Genii Weblog

Screenshots or movie snippets

Wed 9 Nov 2005, 12:03 PM



by Ben Langhinrichs
I am trying to decide whether to use screenshots more, perhaps as a story like Linda Discovers CoexEdit and perhaps even more simple than that, or whether to produce movie snippets, such as this very rough movie clip about our Midas Rich Text LSX Report It! sample.  Obviously, I would add call outs and such, but I wonder whether it would help people who wanted to see what the sample did before requesting an evaluation license, installing and downloading the sample.  Might you want to just see a movie clip first?

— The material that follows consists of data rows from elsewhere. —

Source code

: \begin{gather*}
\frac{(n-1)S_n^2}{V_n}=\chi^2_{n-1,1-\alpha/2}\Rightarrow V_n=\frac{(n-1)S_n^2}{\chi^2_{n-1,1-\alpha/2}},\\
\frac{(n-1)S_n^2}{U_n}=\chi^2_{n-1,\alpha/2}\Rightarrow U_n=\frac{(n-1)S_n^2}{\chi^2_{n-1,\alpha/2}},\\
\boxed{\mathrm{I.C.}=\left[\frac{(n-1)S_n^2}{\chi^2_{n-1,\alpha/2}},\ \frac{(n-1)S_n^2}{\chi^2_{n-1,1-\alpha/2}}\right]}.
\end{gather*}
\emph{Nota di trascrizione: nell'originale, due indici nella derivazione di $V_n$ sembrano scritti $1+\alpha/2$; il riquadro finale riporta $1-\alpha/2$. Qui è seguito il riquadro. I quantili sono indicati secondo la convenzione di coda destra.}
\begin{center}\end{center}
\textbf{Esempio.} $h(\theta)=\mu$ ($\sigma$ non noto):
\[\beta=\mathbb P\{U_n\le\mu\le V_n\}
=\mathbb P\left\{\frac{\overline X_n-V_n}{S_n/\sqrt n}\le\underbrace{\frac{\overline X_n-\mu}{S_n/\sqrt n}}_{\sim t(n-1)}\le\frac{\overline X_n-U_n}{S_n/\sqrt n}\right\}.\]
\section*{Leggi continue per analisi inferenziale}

Copyright © 2005 Genii Software Ltd.

What has been said:


392.1. Stan Rogers
(11/09/2005 09:45 AM)

That's a really solid idea, particularly for devs who need to sell uphill. It's one thing to know what a product does and tell the pointy-haired manager about it, it's quite another to be able to show them. In full motion, so you don't have to spend quite so much time telling them which slide was "before" and which was "after".


392.2. Ben Langhinrichs
(11/09/2005 09:59 AM)

The only problem I have now is that the clips get so large so quickly. I am using Camtasia to edit and put in Callouts, but when I reduced this from 47 seconds to 24 seconds, and added nothing new, the resulting AVI file was twice as large as the original. Do you have any experience with creating reasonable quality clips which don't get huge? No audio needed. Any format better than others? Any settings? Help!


392.3. Stan Rogers
(11/09/2005 11:30 AM)

I have a feeling that if you were to take the resulting file and run it through, say, the built-in Windows Movie Maker or another video editor, it would probably shrink again. I have a feeling that Camtasia is storing the cuts as "don't read this" blocks in the file rather than actually discarding them.


392.4. Ben Langhinrichs
(11/09/2005 12:26 PM)

That may well be true. I did find that I could save it as an animated GIF, which gives the user zero control but is a good bit smaller. I may just recapture the Camtasia playback as it happens and see if that is smaller


392.5. Nathan T. Freeman
(11/10/2005 01:10 AM)

Didn't Wild Bill publish some stuff recently where he'd used some kind of Flash converter for the video? I remember it getting down to < 1MB/minute, and looking great.


392.6. Doug Cohen
(11/10/2005 05:18 AM)

We've used animated gif's, in the past, for movies under 30 seconds that require no audio as it created the smallest files.